- [DATA FOR REVIEW]
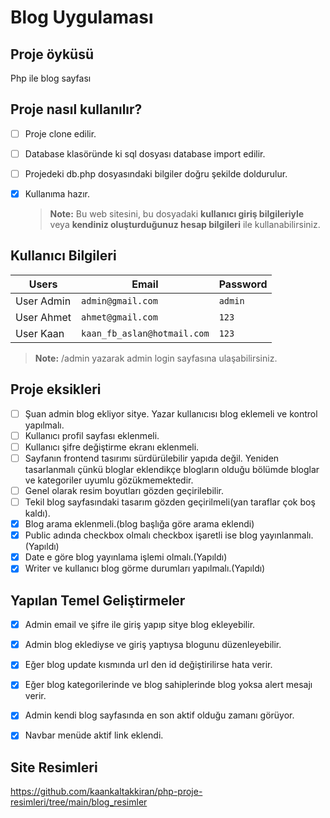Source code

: # Blog Uygulaması
 ## Proje  öyküsü
Php ile blog sayfası

 ## Proje nasıl kullanılır?
- [ ] Proje clone edilir.
- [ ] Database klasöründe ki sql dosyası database import edilir.
- [ ] Projedeki db.php dosyasındaki bilgiler doğru şekilde doldurulur.
- [X] Kullanıma hazır.
      
   > **Note:**  Bu web sitesini, bu dosyadaki **kullanıcı giriş bilgileriyle**  veya **kendiniz oluşturduğunuz hesap bilgileri**  ile kullanabilirsiniz.

 ## Kullanıcı Bilgileri
 

| Users               |Email                          |Password                         |
|----------------|-------------------------------|-----------------------------|
|User Admin|         `admin@gmail.com`              |`admin`          |
|User Ahmet          |`ahmet@gmail.com`            |`123`           |
|User Kaan          |`kaan_fb_aslan@hotmail.com`  |`123`

 > **Note:** /admin yazarak admin login sayfasına ulaşabilirsiniz.

 ## Proje eksikleri
 - [ ] Şuan admin blog ekliyor sitye. Yazar kullanıcısı blog eklemeli ve kontrol yapılmalı.
 - [ ] Kullanıcı profil sayfası eklenmeli.
 - [ ] Kullanıcı şifre değiştirme ekranı eklenmeli.
 - [ ] Sayfanın frontend tasırımı sürdürülebilir yapıda değil. Yeniden tasarlanmalı çünkü bloglar eklendikçe blogların olduğu bölümde bloglar ve kategoriler uyumlu gözükmemektedir.
 - [ ] Genel olarak resim boyutları gözden geçirilebilir.
 - [ ] Tekil blog sayfasındaki tasarım gözden geçirilmeli(yan taraflar çok boş kaldı).
 - [X] Blog arama eklenmeli.(blog başlığa göre arama eklendi)
 - [X] Public adında checkbox olmalı checkbox işaretli ise blog yayınlanmalı.(Yapıldı)
 - [X] Date e göre blog yayınlama işlemi olmalı.(Yapıldı)
 - [X] Writer ve kullanıcı blog görme durumları yapılmalı.(Yapıldı) 

 ## Yapılan Temel Geliştirmeler
- [X] Admin email ve şifre ile giriş yapıp sitye blog ekleyebilir.
- [X] Admin blog eklediyse ve giriş yaptıysa blogunu düzenleyebilir.
- [X] Eğer blog update kısmında url den id değiştirilirse hata verir.
- [X] Eğer blog kategorilerinde ve blog sahiplerinde blog yoksa alert mesajı verir.
- [X] Admin kendi blog sayfasında en son aktif olduğu zamanı görüyor.
- [X] Navbar menüde aktif link eklendi.



      
## Site Resimleri
https://github.com/kaankaltakkiran/php-proje-resimleri/tree/main/blog_resimler
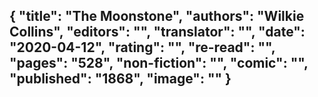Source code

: {
 "title": "The Moonstone",
 "authors": "Wilkie Collins",
 "editors": "",
 "translator": "",
 "date": "2020-04-12",
 "rating": "",
 "re-read": "",
 "pages": "528",
 "non-fiction": "",
 "comic": "",
 "published": "1868",
 "image": ""
}
---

- [YOUR OBJECTIVE] Nothing but the lines from the beginning of the material above through the line containing "- [X] Kullanıma hazır." should appear in the answer, copied exactly and free of pictures.

- [OUTPUT]
Source code

: # Blog Uygulaması
 ## Proje  öyküsü
Php ile blog sayfası

 ## Proje nasıl kullanılır?
- [ ] Proje clone edilir.
- [ ] Database klasöründe ki sql dosyası database import edilir.
- [ ] Projedeki db.php dosyasındaki bilgiler doğru şekilde doldurulur.
- [X] Kullanıma hazır.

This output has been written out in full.